En l’espèce, la retenue de garantie de 5% est fixée à la somme de 7.119,17 euros TTC selon le décompte général définitif établi par le maître d’oeuvre de l’opération, la société BATIPILOT, en décembre 2023, ce que ne conteste pas la SCCV LES JARDINS TOULOUSAINS.
La SCCV LES JARDINS TOULOUSAINS fait pour autant valoir que cette somme sera due sous réserve et de la déduction de la somme de 5.315,56 euros (compte prorata et désordres invoqués) et des mobilisations de la garantie de parfait achèvement.
La créance de la SCCV LES JARDINS TOULOUSAINS a été retenue précédement à la somme de 948 euros TTC au titre des travaux non réalisés par la SASU G-ELEC et 2135,56 euros au titre du compte prorata, soit un total de 3083,56 euros.
S’agissant des autres mobilisations de la garantie de parfait achèvement, il convient de constater que le procès verbal de réception du chantier ayant été réalisé le 18 octobre 2023, le délai expirait le 18 octobre 2024.
Comme exposé ci-avant, la demanderesse justifie de plusieurs lettres recommandées adressées à la SASU G-ELEC au titre de la garantie de parfait achèvement, tant à son ancienne adresse qu’à son adresse actuelle.
Aux termes de leurs conclusions les défenderesses sont taisantes sur l’exécution par la SASU G-ELEC de ces travaux de reprises.
Pour autant, pour s’opposer à la demande en restitution de la retenue de garantie la SCCV LES JARDINS TOULOUSAINS n’apporte aucun élément pour chiffrer lesdites reprises alors que la dernière mise en demeure a été envoyée en avril 2024.
En conséquence la SCCV LES JARDINS TOULOUSAINS sera condamnée au paiement de la somme de 7.119,17 euros TTC et il sera ordonné la compensation de la somme due au titre de la retenue de garanties avec les créances fixées au passif de la SASU G-ELEC.

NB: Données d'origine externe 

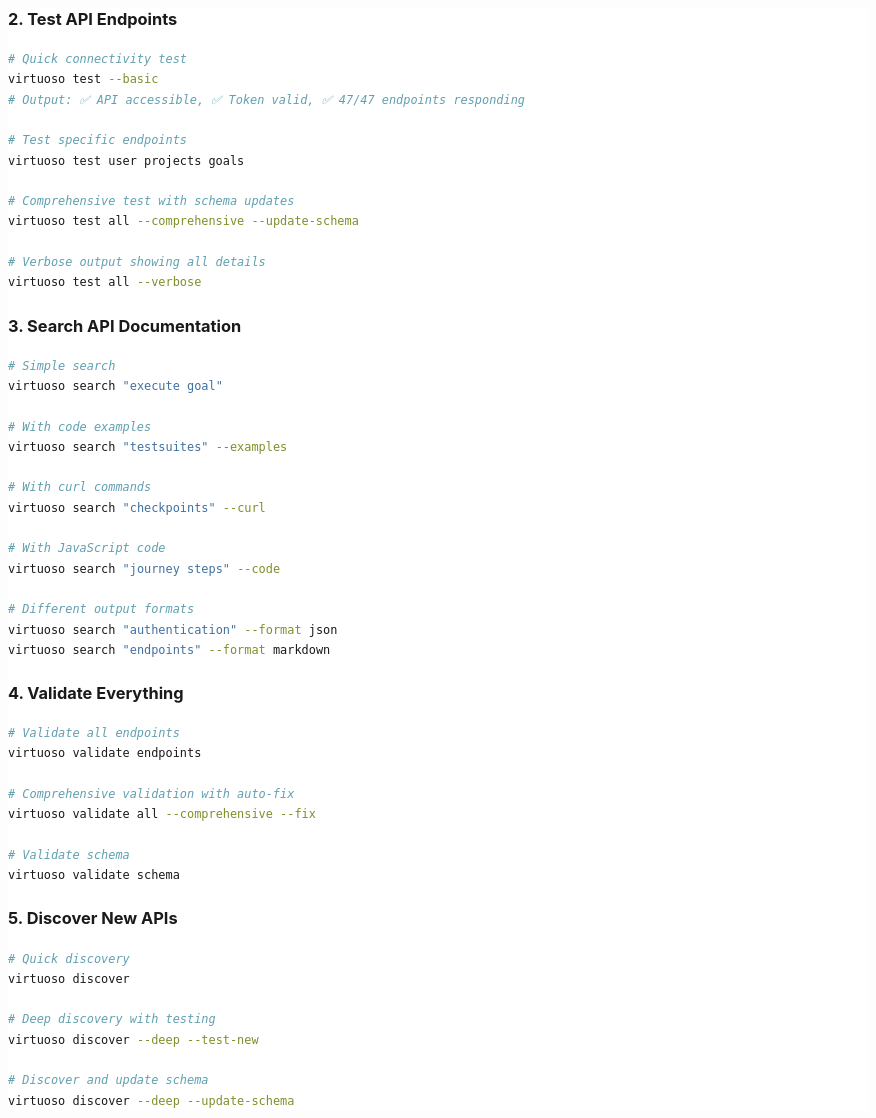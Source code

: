 ### 2. Test API Endpoints

```bash
# Quick connectivity test
virtuoso test --basic
# Output: ✅ API accessible, ✅ Token valid, ✅ 47/47 endpoints responding

# Test specific endpoints
virtuoso test user projects goals

# Comprehensive test with schema updates
virtuoso test all --comprehensive --update-schema

# Verbose output showing all details
virtuoso test all --verbose
```

### 3. Search API Documentation

```bash
# Simple search
virtuoso search "execute goal"

# With code examples
virtuoso search "testsuites" --examples

# With curl commands
virtuoso search "checkpoints" --curl

# With JavaScript code
virtuoso search "journey steps" --code

# Different output formats
virtuoso search "authentication" --format json
virtuoso search "endpoints" --format markdown
```

### 4. Validate Everything

```bash
# Validate all endpoints
virtuoso validate endpoints

# Comprehensive validation with auto-fix
virtuoso validate all --comprehensive --fix

# Validate schema
virtuoso validate schema
```

### 5. Discover New APIs

```bash
# Quick discovery
virtuoso discover

# Deep discovery with testing
virtuoso discover --deep --test-new

# Discover and update schema
virtuoso discover --deep --update-schema
```
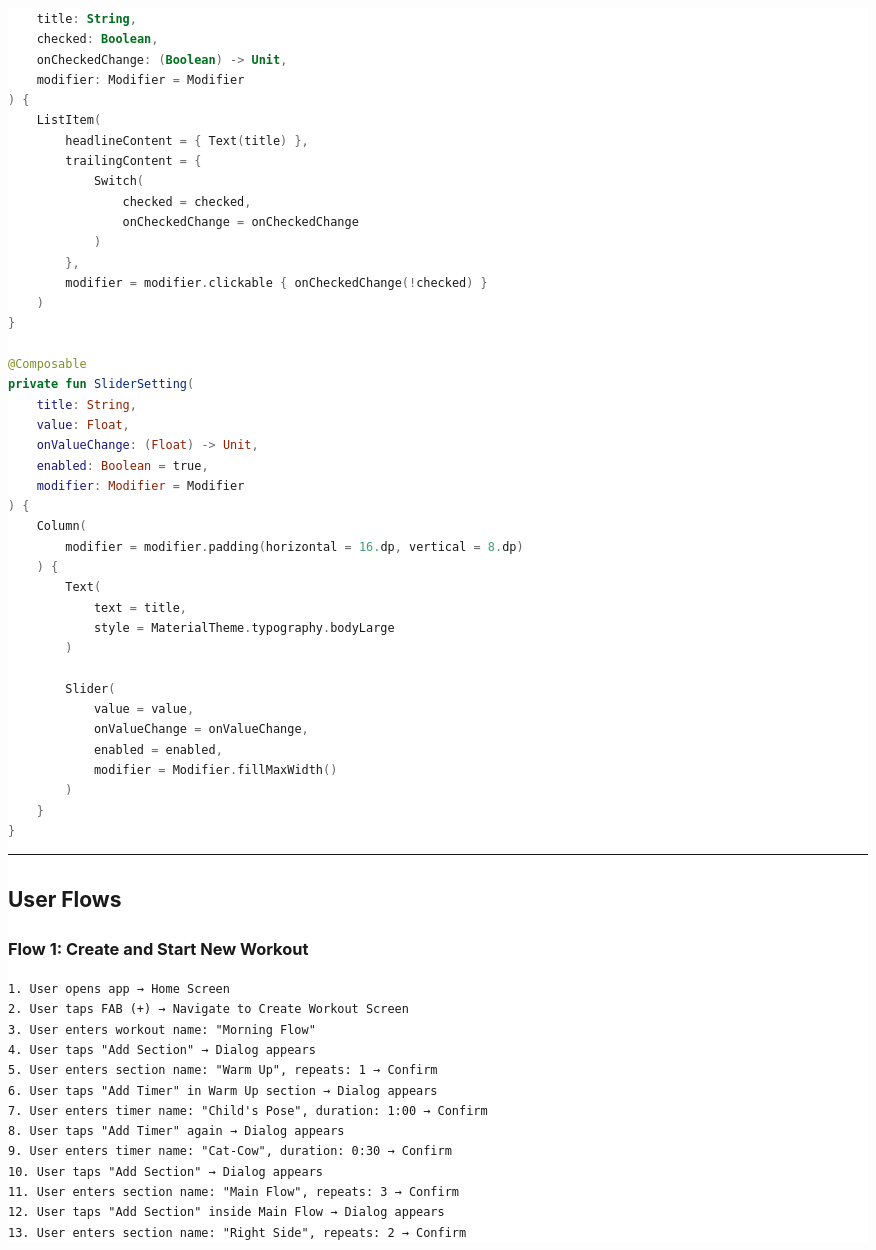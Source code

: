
 ```kotlin
    title: String,
    checked: Boolean,
    onCheckedChange: (Boolean) -> Unit,
    modifier: Modifier = Modifier
) {
    ListItem(
        headlineContent = { Text(title) },
        trailingContent = {
            Switch(
                checked = checked,
                onCheckedChange = onCheckedChange
            )
        },
        modifier = modifier.clickable { onCheckedChange(!checked) }
    )
}

@Composable
private fun SliderSetting(
    title: String,
    value: Float,
    onValueChange: (Float) -> Unit,
    enabled: Boolean = true,
    modifier: Modifier = Modifier
) {
    Column(
        modifier = modifier.padding(horizontal = 16.dp, vertical = 8.dp)
    ) {
        Text(
            text = title,
            style = MaterialTheme.typography.bodyLarge
        )
        
        Slider(
            value = value,
            onValueChange = onValueChange,
            enabled = enabled,
            modifier = Modifier.fillMaxWidth()
        )
    }
}
```

---

## User Flows

### Flow 1: Create and Start New Workout

```
1. User opens app → Home Screen
2. User taps FAB (+) → Navigate to Create Workout Screen
3. User enters workout name: "Morning Flow"
4. User taps "Add Section" → Dialog appears
5. User enters section name: "Warm Up", repeats: 1 → Confirm
6. User taps "Add Timer" in Warm Up section → Dialog appears
7. User enters timer name: "Child's Pose", duration: 1:00 → Confirm
8. User taps "Add Timer" again → Dialog appears
9. User enters timer name: "Cat-Cow", duration: 0:30 → Confirm
10. User taps "Add Section" → Dialog appears
11. User enters section name: "Main Flow", repeats: 3 → Confirm
12. User taps "Add Section" inside Main Flow → Dialog appears
13. User enters section name: "Right Side", repeats: 2 → Confirm
```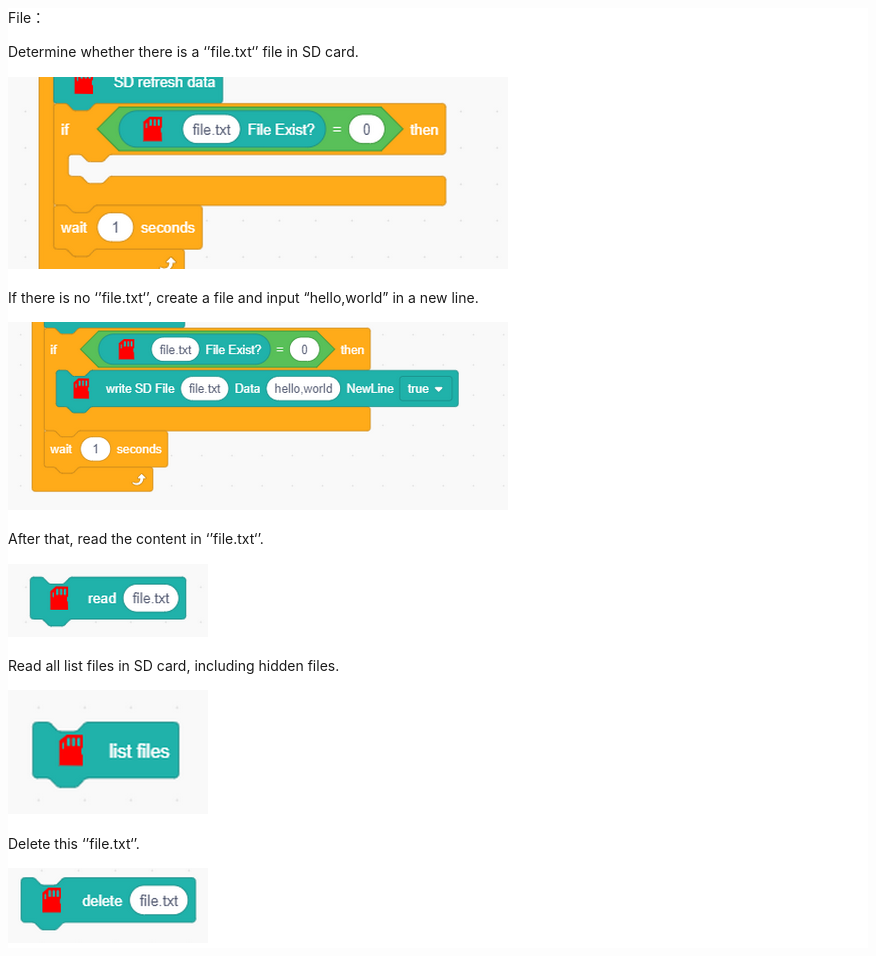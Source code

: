 

File：

Determine whether there is a ‘’file.txt‘’ file in SD card.

![img](img/149.png)

If there is no ‘’file.txt‘’, create a file and input “hello,world” in a new line.

![img](img/150.png)

After that, read the content in ‘’file.txt‘’.



![img](img/151.png)

Read all list files in SD card, including hidden files.

![img](img/153.png)

Delete this ‘’file.txt‘’.

![img](img/152.png)

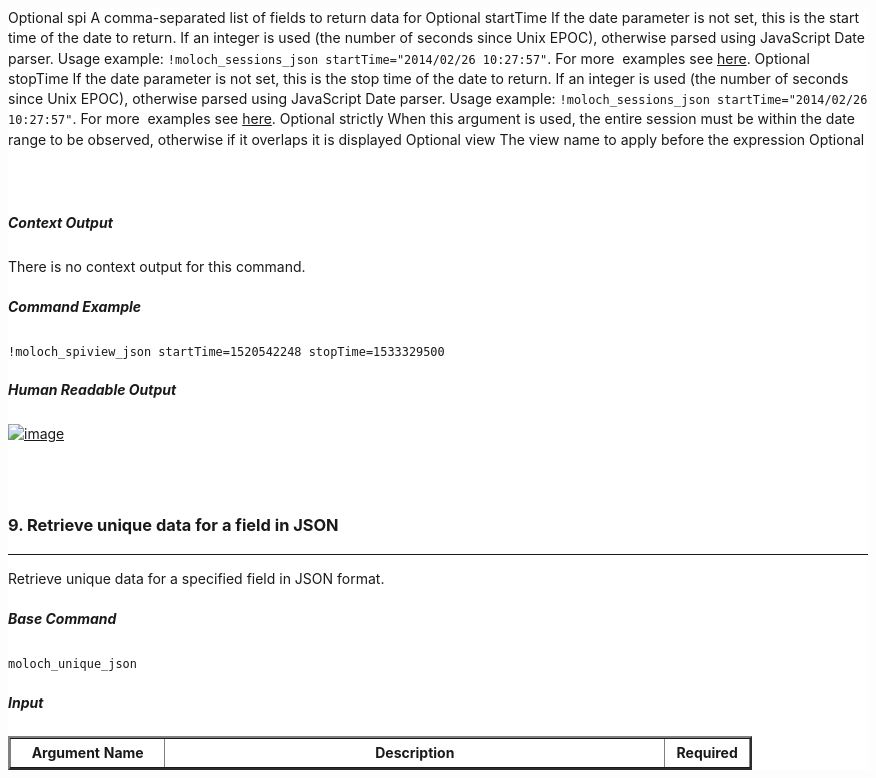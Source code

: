 <td style="width: 71px;">Optional</td>
</tr>
<tr>
<td style="width: 134px;">spi</td>
<td style="width: 503px;">A comma-separated list of fields to return data for</td>
<td style="width: 71px;">Optional</td>
</tr>
<tr>
<td style="width: 134px;">startTime</td>
<td style="width: 503px;">If the date parameter is not set, this is the start time of the date to return. If an integer is used (the number of seconds since Unix EPOC), otherwise parsed using JavaScript Date parser. Usage example: <code>!moloch_sessions_json startTime="2014/02/26 10:27:57"</code>. For more  examples see <a href="https://developer.mozilla.org/en-US/docs/Web/JavaScript/Reference/Global_Objects/Date/parse" target="_blank" rel="noopener">here</a>.</td>
<td style="width: 71px;">Optional</td>
</tr>
<tr>
<td style="width: 134px;">stopTime</td>
<td style="width: 503px;">If the date parameter is not set, this is the stop time of the date to return. If an integer is used (the number of seconds since Unix EPOC), otherwise parsed using JavaScript Date parser. Usage example: <code>!moloch_sessions_json startTime="2014/02/26 10:27:57"</code>. For more  examples see <a href="https://developer.mozilla.org/en-US/docs/Web/JavaScript/Reference/Global_Objects/Date/parse" target="_blank" rel="noopener">here</a>.</td>
<td style="width: 71px;">Optional</td>
</tr>
<tr>
<td style="width: 134px;">strictly</td>
<td style="width: 503px;">When this argument is used, the entire session must be within the date range to be observed, otherwise if it overlaps it is displayed</td>
<td style="width: 71px;">Optional</td>
</tr>
<tr>
<td style="width: 134px;">view</td>
<td style="width: 503px;">The view name to apply before the expression</td>
<td style="width: 71px;">Optional</td>
</tr>
</tbody>
</table>
<h5> </h5>
<h5>Context Output</h5>
<p>There is no context output for this command.</p>
<h5>Command Example</h5>
<p><code>!moloch_spiview_json startTime=1520542248 stopTime=1533329500
</code></p>
<h5>Human Readable Output</h5>
<p><a href="https://user-images.githubusercontent.com/37589583/44391263-04147000-a538-11e8-92e1-da62736c0494.png" target="_blank" rel="noopener noreferrer"><img src="../../doc_files/44391263-04147000-a538-11e8-92e1-da62736c0494.png"" alt="image" width="751" height="129"></a></p>
<h3> </h3>
<h3 id="h_5058951916611534849845170">9. Retrieve unique data for a field in JSON</h3>
<hr>
<p>Retrieve unique data for a specified field in JSON format.</p>
<h5>Base Command</h5>
<p><code>moloch_unique_json</code></p>
<h5>Input</h5>
<table style="width: 744px;" border="2" cellpadding="6">
<thead>
<tr>
<th style="width: 142px;"><strong>Argument Name</strong></th>
<th style="width: 495px;"><strong>Description</strong></th>
<th style="width: 71px;"><strong>Required</strong></th>
</tr>
</thead>
<tbody>
<tr>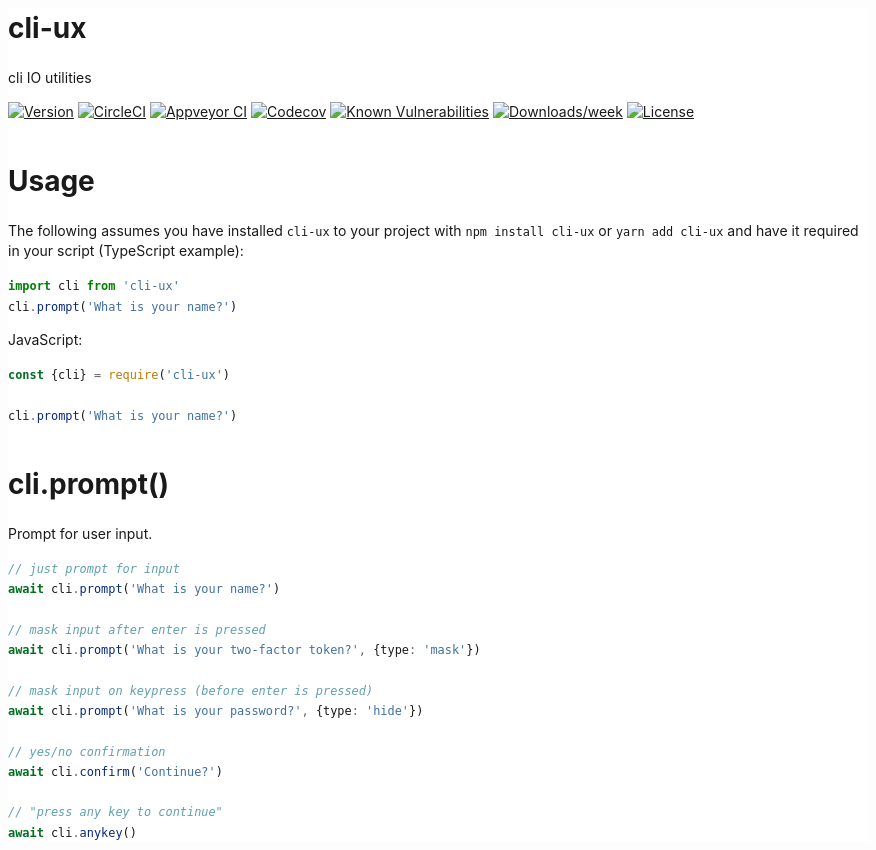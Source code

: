 cli-ux
======

cli IO utilities

[![Version](https://img.shields.io/npm/v/cli-ux.svg)](https://npmjs.org/package/cli-ux)
[![CircleCI](https://circleci.com/gh/oclif/cli-ux/tree/master.svg?style=svg)](https://circleci.com/gh/oclif/cli-ux/tree/master)
[![Appveyor CI](https://ci.appveyor.com/api/projects/status/github/oclif/cli-ux?branch=master&svg=true)](https://ci.appveyor.com/project/heroku/cli-ux/branch/master)
[![Codecov](https://codecov.io/gh/oclif/cli-ux/branch/master/graph/badge.svg)](https://codecov.io/gh/oclif/cli-ux)
[![Known Vulnerabilities](https://snyk.io/test/npm/cli-ux/badge.svg)](https://snyk.io/test/npm/cli-ux)
[![Downloads/week](https://img.shields.io/npm/dw/cli-ux.svg)](https://npmjs.org/package/cli-ux)
[![License](https://img.shields.io/npm/l/cli-ux.svg)](https://github.com/oclif/cli-ux/blob/master/package.json)

# Usage

The following assumes you have installed `cli-ux` to your project with `npm install cli-ux` or `yarn add cli-ux` and have it required in your script (TypeScript example):

```typescript
import cli from 'cli-ux'
cli.prompt('What is your name?')
```

JavaScript:

```javascript
const {cli} = require('cli-ux')

cli.prompt('What is your name?')
```

# cli.prompt()

Prompt for user input.

```typescript
// just prompt for input
await cli.prompt('What is your name?')

// mask input after enter is pressed
await cli.prompt('What is your two-factor token?', {type: 'mask'})

// mask input on keypress (before enter is pressed)
await cli.prompt('What is your password?', {type: 'hide'})

// yes/no confirmation
await cli.confirm('Continue?')

// "press any key to continue"
await cli.anykey()
```
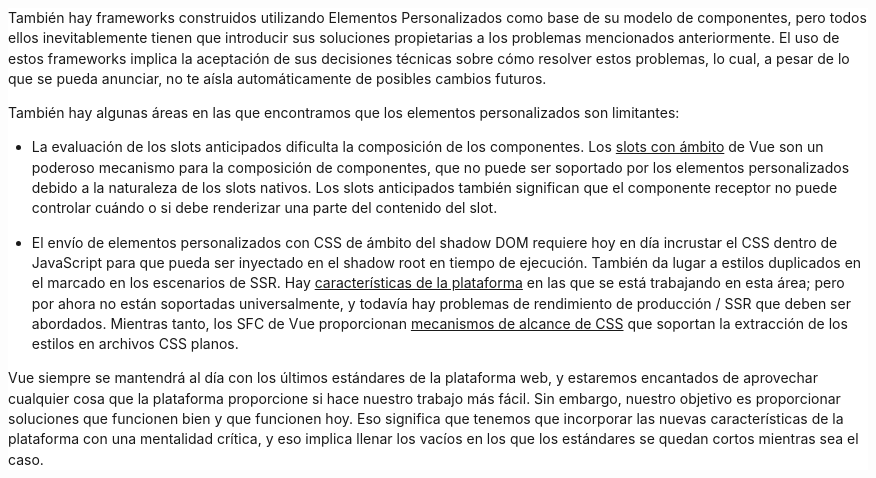 También hay frameworks construidos utilizando Elementos Personalizados como base de su modelo de componentes, pero todos ellos inevitablemente tienen que introducir sus soluciones propietarias a los problemas mencionados anteriormente. El uso de estos frameworks implica la aceptación de sus decisiones técnicas sobre cómo resolver estos problemas, lo cual, a pesar de lo que se pueda anunciar, no te aísla automáticamente de posibles cambios futuros.

También hay algunas áreas en las que encontramos que los elementos personalizados son limitantes:

- La evaluación de los slots anticipados dificulta la composición de los componentes. Los [slots con ámbito](/guide/components/slots.html#slots-con-ambito) de Vue son un poderoso mecanismo para la composición de componentes, que no puede ser soportado por los elementos personalizados debido a la naturaleza de los slots nativos. Los slots anticipados también significan que el componente receptor no puede controlar cuándo o si debe renderizar una parte del contenido del slot.

- El envío de elementos personalizados con CSS de ámbito del shadow DOM requiere hoy en día incrustar el CSS dentro de JavaScript para que pueda ser inyectado en el shadow root en tiempo de ejecución. También da lugar a estilos duplicados en el marcado en los escenarios de SSR. Hay [características de la plataforma](https://github.com/whatwg/html/pull/4898/) en las que se está trabajando en esta área; pero por ahora no están soportadas universalmente, y todavía hay problemas de rendimiento de producción / SSR que deben ser abordados. Mientras tanto, los SFC de Vue proporcionan [mecanismos de alcance de CSS](/api/sfc-css-features.html) que soportan la extracción de los estilos en archivos CSS planos.

Vue siempre se mantendrá al día con los últimos estándares de la plataforma web, y estaremos encantados de aprovechar cualquier cosa que la plataforma proporcione si hace nuestro trabajo más fácil. Sin embargo, nuestro objetivo es proporcionar soluciones que funcionen bien y que funcionen hoy. Eso significa que tenemos que incorporar las nuevas características de la plataforma con una mentalidad crítica, y eso implica llenar los vacíos en los que los estándares se quedan cortos mientras sea el caso.
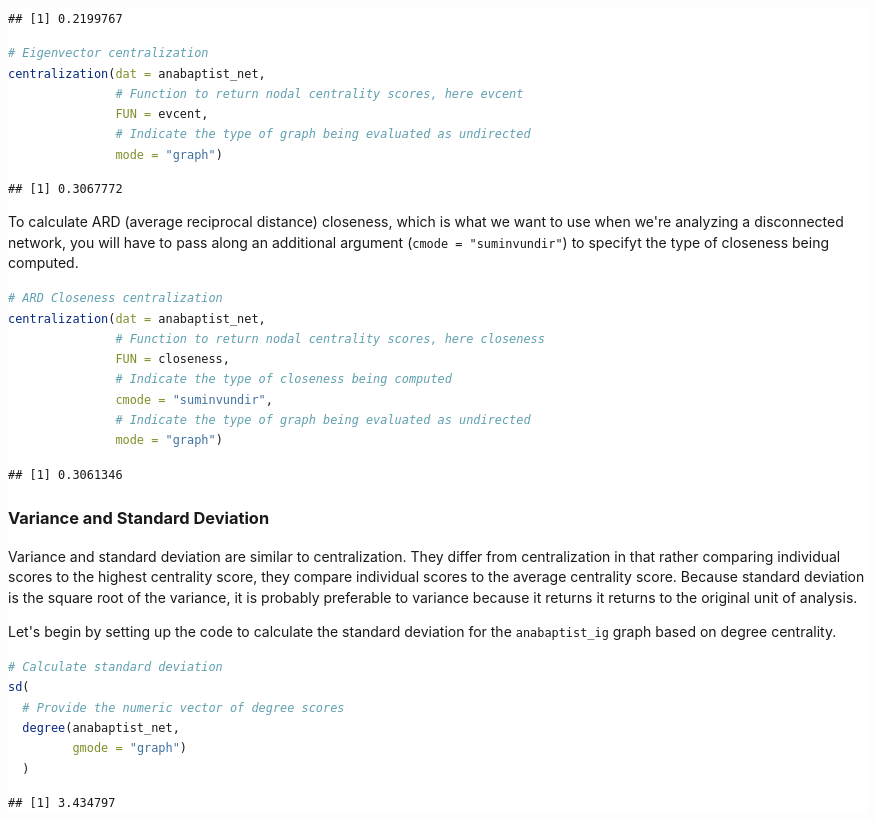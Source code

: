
 ```
## [1] 0.2199767
```

```r
# Eigenvector centralization
centralization(dat = anabaptist_net,
               # Function to return nodal centrality scores, here evcent
               FUN = evcent,
               # Indicate the type of graph being evaluated as undirected
               mode = "graph")
```

```
## [1] 0.3067772
```


To calculate ARD (average reciprocal distance) closeness, which is what we want to use when we're analyzing a disconnected network, you will have to pass along an additional argument (`cmode = "suminvundir"`) to specifyt the type of closeness being computed.


```r
# ARD Closeness centralization
centralization(dat = anabaptist_net,
               # Function to return nodal centrality scores, here closeness
               FUN = closeness,
               # Indicate the type of closeness being computed
               cmode = "suminvundir",
               # Indicate the type of graph being evaluated as undirected
               mode = "graph")
```

```
## [1] 0.3061346
```

### Variance and Standard Deviation

Variance and standard deviation are similar to centralization. They differ from centralization in that rather comparing individual scores to the highest centrality score, they compare individual scores to the average centrality score. Because standard deviation is the square root of the variance, it is probably preferable to variance because it returns it returns to the original unit of analysis.

Let's begin by setting up the code to calculate the standard deviation for the `anabaptist_ig` graph based on degree centrality.


```r
# Calculate standard deviation
sd(
  # Provide the numeric vector of degree scores
  degree(anabaptist_net, 
         gmode = "graph")
  )
```

```
## [1] 3.434797
```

SUR LES DEMANDES ACCESSOIRES
La SASU G-ELEC, partie perdante, supportera les dépens de la présente instance, lesquels seront passés en frais privilégiés de procédure.
La SCCV LES JARDINS TOULOUSAINS a dû ester en justice pour faire valoir ses droits, il lui sera alloué la somme de 900€ sur le fondement de l’article 700 du Code de procédure civile.
PAR CES MOTIFS
Le Tribunal, statuant publiquement par jugement contradictoire et en premier ressort, prononcé par mise à disposition au greffe:
FIXE la créance de la SCCV LES JARDINS TOULOUSAINS au passif de la procédure collective de la SASU G-ELEC à hauteur de la somme de 3.083,56 euros au titre du compte prorata et de la reprise des travaux inexécutés ;
CONDAMNE la SCCV LES JARDINS TOULOUSAINS à payer à la SASU G-ELEC la somme de 7.119,17 euros TTC au titre de la restitution de la retenue de garantie de parfait achèvement;
ORDONNE la compensation des sommes dues par chacune des parties entre elles ;
CONDAMNE la SASU G-ELEC à payer à la SCCV LES JARDINS TOULOUSAINS la somme de 900€ au titre de l’article 700 du Code de Procédure Civile ;
CONDAMNE la SASU G-ELEC aux dépens, lesquels seront employés en frais privilégiés de procédure ;
REJETTE les demandes des parties plus amples ou contraires ;
RAPPELLE l’exécution provisoire de droit de la présente décision.